Rational method peak flow for a storm-drain inlet: composite C, IDF intensity, and the 200-acre limit (NC)

The Rational method is the workhorse for storm-drain and inlet design on small catchments. It looks like a one-liner, but the runoff coefficient and the design intensity each hide a step. This walks an 8-acre catchment end-to-end: the area-weighted C, the IDF intensity read at the time of concentration, Q = CiA, and the assumptions that limit where the method is valid. Real numbers, every step.

Result: For an 8-acre catchment that is half pavement/roof (C = 0.90) and half lawn (C = 0.20), the area-weighted C = 0.55. At a 15-min time of concentration the 10-yr design intensity is i = 5.8 in/hr, giving Q = CiA = 25.5 cfs. Valid because the catchment is under ~200 ac with one dominant Tc. Step-by-step below.

Catchment inputs

ParameterValueSource
Total area, A8.0 acInlet drainage boundary
Pavement + roof area4.0 ac, C = 0.90Site plan; NCDOT C table
Lawn / open area4.0 ac, C = 0.20Site plan; NCDOT C table
Time of concentration, Tc15 minTR-55 segmented method
Design frequency10-yrLocal storm-drain standard

Step 1 — Area-weighted (composite) runoff coefficient

When a catchment has mixed cover, use the area-weighted C:

$C = \frac{\sum C_i A_i}{\sum A_i} = \frac{(0.90)(4.0) + (0.20)(4.0)}{8.0} = \frac{3.6 + 0.8}{8.0} = 0.55$

Step 2 — Design intensity from the IDF curve

The Rational method uses the rainfall intensity for a storm whose duration equals the time of concentration — the assumption being that this is when the whole catchment contributes at once. Reading the NOAA Atlas 14 IDF curve for this location at the 10-yr frequency and a 15-min duration:

$i = 5.8 \text{ in/hr} \quad (\text{10-yr, 15-min})$
This is the step engineers skip. Intensity must be read at the duration equal to Tc, not a fixed "design storm." A shorter Tc lands higher on the IDF curve (more intensity); that's why an under-estimated Tc oversizes the pipe.
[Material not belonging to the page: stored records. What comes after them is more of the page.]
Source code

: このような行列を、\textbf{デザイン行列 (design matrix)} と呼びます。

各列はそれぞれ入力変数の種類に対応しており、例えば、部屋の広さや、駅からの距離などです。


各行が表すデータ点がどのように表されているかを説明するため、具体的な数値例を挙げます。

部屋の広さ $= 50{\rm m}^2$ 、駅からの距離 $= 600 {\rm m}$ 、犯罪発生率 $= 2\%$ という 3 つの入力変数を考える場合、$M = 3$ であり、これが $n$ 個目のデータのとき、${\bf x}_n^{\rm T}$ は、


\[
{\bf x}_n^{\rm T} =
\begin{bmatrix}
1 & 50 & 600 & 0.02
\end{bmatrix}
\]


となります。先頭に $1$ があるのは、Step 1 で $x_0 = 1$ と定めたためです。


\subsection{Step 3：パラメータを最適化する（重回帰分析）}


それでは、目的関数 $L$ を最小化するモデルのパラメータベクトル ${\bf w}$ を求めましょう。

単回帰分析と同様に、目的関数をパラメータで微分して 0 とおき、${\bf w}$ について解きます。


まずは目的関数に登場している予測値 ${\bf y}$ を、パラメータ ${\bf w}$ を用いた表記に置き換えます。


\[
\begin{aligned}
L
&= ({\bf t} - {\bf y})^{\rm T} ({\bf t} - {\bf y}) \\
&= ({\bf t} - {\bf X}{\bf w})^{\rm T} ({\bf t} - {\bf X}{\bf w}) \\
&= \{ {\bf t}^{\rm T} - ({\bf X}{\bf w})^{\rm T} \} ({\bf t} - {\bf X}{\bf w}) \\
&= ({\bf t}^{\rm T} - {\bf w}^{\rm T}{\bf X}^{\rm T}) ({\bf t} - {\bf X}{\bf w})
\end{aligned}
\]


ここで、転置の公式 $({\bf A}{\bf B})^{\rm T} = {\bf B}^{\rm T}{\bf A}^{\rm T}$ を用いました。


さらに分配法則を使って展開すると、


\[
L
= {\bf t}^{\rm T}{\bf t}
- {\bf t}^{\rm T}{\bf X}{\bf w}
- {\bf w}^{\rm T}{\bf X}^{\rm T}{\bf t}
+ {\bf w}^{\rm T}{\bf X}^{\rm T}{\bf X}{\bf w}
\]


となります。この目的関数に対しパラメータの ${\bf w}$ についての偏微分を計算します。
Step 3 — Rational peak discharge

$Q = C\,i\,A = 0.55 \times 5.8 \times 8.0 = 25.5 \text{ cfs}$

The units work out because 1 ac·in/hr = 1.008 cfs ≈ 1, so with A in acres and i in in/hr, Q comes out directly in cfs. Design peak Q = 25.5 cfs.

Step 4 — Is the Rational method even valid here?

The Rational method assumes a constant, uniform rainfall over the whole catchment for the full Tc, a runoff coefficient that doesn't vary with storm size, and no meaningful storage attenuation. Those hold for small, fast-responding catchments and fail for large or storage-heavy ones:

This 8-ac catchment passes all three, so the Rational method is appropriate. For the detention pond downstream, switch to a hydrograph method.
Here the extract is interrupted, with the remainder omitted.